**Source material**
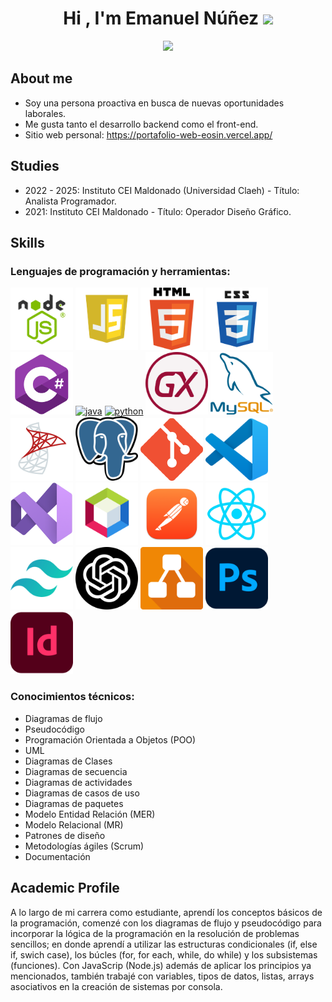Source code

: <h1 align="center"><b>
  Hi , I'm Emanuel Núñez </b><img src="https://media.giphy.com/media/hvRJCLFzcasrR4ia7z/giphy.gif" width="35"></h1>
<p align="center">
  <a href="https://github.com/DenverCoder1/readme-typing-svg">
    <img src="https://readme-typing-svg.herokuapp.com?console&color=cyan&size=25&center=true&vCenter=true&width=600&height=100&lines=Junior+Developer;">
  </a>
</p>






## **About me**

- Soy una persona proactiva en busca de nuevas oportunidades laborales.
- Me gusta tanto el desarrollo backend como el front-end.
- Sitio web personal: https://portafolio-web-eosin.vercel.app/

## **Studies**
- 2022 - 2025: Instituto CEI Maldonado (Universidad Claeh) - Título: Analista Programador.
- 2021: Instituto CEI Maldonado - Título: Operador Diseño Gráfico. 

## **Skills**
### Lenguajes de programación y herramientas:

[<img src="/imgs/nodejs-image.webp" alt="node.js" width="100">](https://docs.python.org/3/library/index.html)
[<img src="/imgs/javascript-logo-javascript-icon-transparent-free-png.webp" alt="JS" width="100">](https://docs.python.org/3/library/index.html)
[<img src="/imgs/HTML5_logo_and_wordmark.svg.png" alt="html" width="100">](https://docs.python.org/3/library/index.html)
[<img src="/imgs/css_logo.png" alt="css" width="100">](https://docs.python.org/3/library/index.html)
[<img src="/imgs/Csharp_Logo.png" alt="csharp" width="100">](https://docs.python.org/3/library/index.html)
[<img src="https://cdn.iconscout.com/icon/free/png-128/java-2038875-1720088.png" alt="java" width="100">](https://docs.oracle.com/en/java/)
[<img src="https://cdn.iconscout.com/icon/free/png-256/python-3521655-2945099.png" alt="python" width="100">](https://docs.python.org/3/library/index.html)
[<img src="/imgs/gx_logo.png" alt="genexus" width="100">](https://docs.python.org/3/library/index.html)
[<img src="/imgs/mysql.png" alt="mysql" width="100">](https://docs.python.org/3/library/index.html)
[<img src="/imgs/microsoft-sql-server.png" alt="sqlserver" width="100">](https://docs.python.org/3/library/index.html)
[<img src="/imgs/Postgresql_elephant.svg.png" alt="postgresql" width="100">](https://docs.python.org/3/library/index.html)
[<img src="/imgs/git_logo.png" alt="git" width="100">](https://docs.python.org/3/library/index.html)
[<img src="/imgs/Visual_Studio_Code_1.35_icon.svg.png" alt="vsc" width="100">](https://docs.python.org/3/library/index.html)
[<img src="/imgs/VS_Logo.png" alt="vs" width="100">](https://docs.python.org/3/library/index.html)
[<img src="/imgs/62bcc24124954158f4c5feac_NetBeans-Logo.wine.png" alt="netbeans" width="100">](https://docs.python.org/3/library/index.html)
[<img src="/imgs/postman_macos_bigsur_icon_189815.png" alt="postman" width="100">](https://docs.python.org/3/library/index.html)
[<img src="/imgs/React.js_logo-512.webp" alt="react" width="100">](https://docs.python.org/3/library/index.html)
[<img src="/imgs/tailwind_Logo.png" alt="tailwind" width="100">](https://docs.python.org/3/library/index.html)
[<img src="/imgs/chatgpt.png" alt="chatgpt" width="100">](https://docs.python.org/3/library/index.html)
[<img src="/imgs/Diagrams.net_Logo.svg.png" alt="drawio" width="100">](https://docs.python.org/3/library/index.html)
[<img src="/imgs/photoshop.png" alt="photoshop" width="100">](https://docs.python.org/3/library/index.html)
[<img src="/imgs/indesign.png" alt="indesing" width="100">](https://docs.python.org/3/library/index.html)

### Conocimientos técnicos:
- Diagramas de flujo
- Pseudocódigo
- Programación Orientada a Objetos (POO)
- UML  
- Diagramas de Clases
- Diagramas de secuencia
- Diagramas de actividades
- Diagramas de casos de uso
- Diagramas de paquetes
- Modelo Entidad Relación (MER)
- Modelo Relacional (MR)
- Patrones de diseño
- Metodologías ágiles (Scrum)
- Documentación

## Academic Profile
A lo largo de mi carrera como estudiante, aprendí  los conceptos básicos de la programación, comenzé con los diagramas de flujo y pseudocódigo para incorporar 
la lógica de la programación en la resolución de problemas sencillos; en donde aprendí a utilizar las estructuras condicionales (if, else if, swich case), 
los búcles (for, for each, while, do while) y los subsistemas (funciones). Con JavaScrip (Node.js) además de aplicar los principios ya mencionados, también
trabajé con variables, tipos de datos, listas, arrays asociativos en la creación de sistemas por consola. 
<!--
**EmaNuel-Dev2003/EmaNuel-Dev2003** is a ✨ _special_ ✨ repository because its `README.md` (this file) appears on your GitHub profile.

Here are some ideas to get you started:

- 🔭 Hello
- 🌱 I’m currently learning ...
- 👯 I’m looking to collaborate on ...
- 🤔 I’m looking for help with ...
- 💬 Ask me about ...
- 📫 How to reach me: ...
- 😄 Pronouns: ...
- ⚡ Fun fact: ...
-->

**What the task asks**
Wherever "flujo" turns up in the records, copy the whole line.

**The completed task**
- Diagramas de flujo
A lo largo de mi carrera como estudiante, aprendí  los conceptos básicos de la programación, comenzé con los diagramas de flujo y pseudocódigo para incorporar 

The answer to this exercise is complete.